►
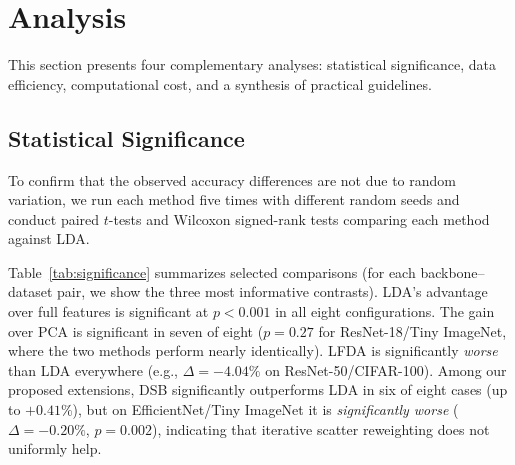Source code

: \section{Analysis}
\label{sec:analysis}

This section presents four complementary analyses: statistical significance, data efficiency, computational cost, and a synthesis of practical guidelines.

\subsection{Statistical Significance}
\label{sec:significance}

To confirm that the observed accuracy differences are not due to random variation, we run each method five times with different random seeds and conduct paired $t$-tests and Wilcoxon signed-rank tests comparing each method against LDA.

Table~\ref{tab:significance} summarizes selected comparisons (for each backbone--dataset pair, we show the three most informative contrasts). LDA's advantage over full features is significant at $p < 0.001$ in all eight configurations. The gain over PCA is significant in seven of eight ($p = 0.27$ for ResNet-18/Tiny ImageNet, where the two methods perform nearly identically). LFDA is significantly \emph{worse} than LDA everywhere (e.g., $\Delta = -4.04\%$ on ResNet-50/CIFAR-100). Among our proposed extensions, DSB significantly outperforms LDA in six of eight cases (up to $+0.41\%$), but on EfficientNet/Tiny ImageNet it is \emph{significantly worse} ($\Delta = -0.20\%$, $p = 0.002$), indicating that iterative scatter reweighting does not uniformly help.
◄
Work order: Each record above needs to be copied exactly, with images left out.

Expected answer:
Source code

: \section{Analysis}
\label{sec:analysis}

This section presents four complementary analyses: statistical significance, data efficiency, computational cost, and a synthesis of practical guidelines.

\subsection{Statistical Significance}
\label{sec:significance}

To confirm that the observed accuracy differences are not due to random variation, we run each method five times with different random seeds and conduct paired $t$-tests and Wilcoxon signed-rank tests comparing each method against LDA.

Table~\ref{tab:significance} summarizes selected comparisons (for each backbone--dataset pair, we show the three most informative contrasts). LDA's advantage over full features is significant at $p < 0.001$ in all eight configurations. The gain over PCA is significant in seven of eight ($p = 0.27$ for ResNet-18/Tiny ImageNet, where the two methods perform nearly identically). LFDA is significantly \emph{worse} than LDA everywhere (e.g., $\Delta = -4.04\%$ on ResNet-50/CIFAR-100). Among our proposed extensions, DSB significantly outperforms LDA in six of eight cases (up to $+0.41\%$), but on EfficientNet/Tiny ImageNet it is \emph{significantly worse} ($\Delta = -0.20\%$, $p = 0.002$), indicating that iterative scatter reweighting does not uniformly help.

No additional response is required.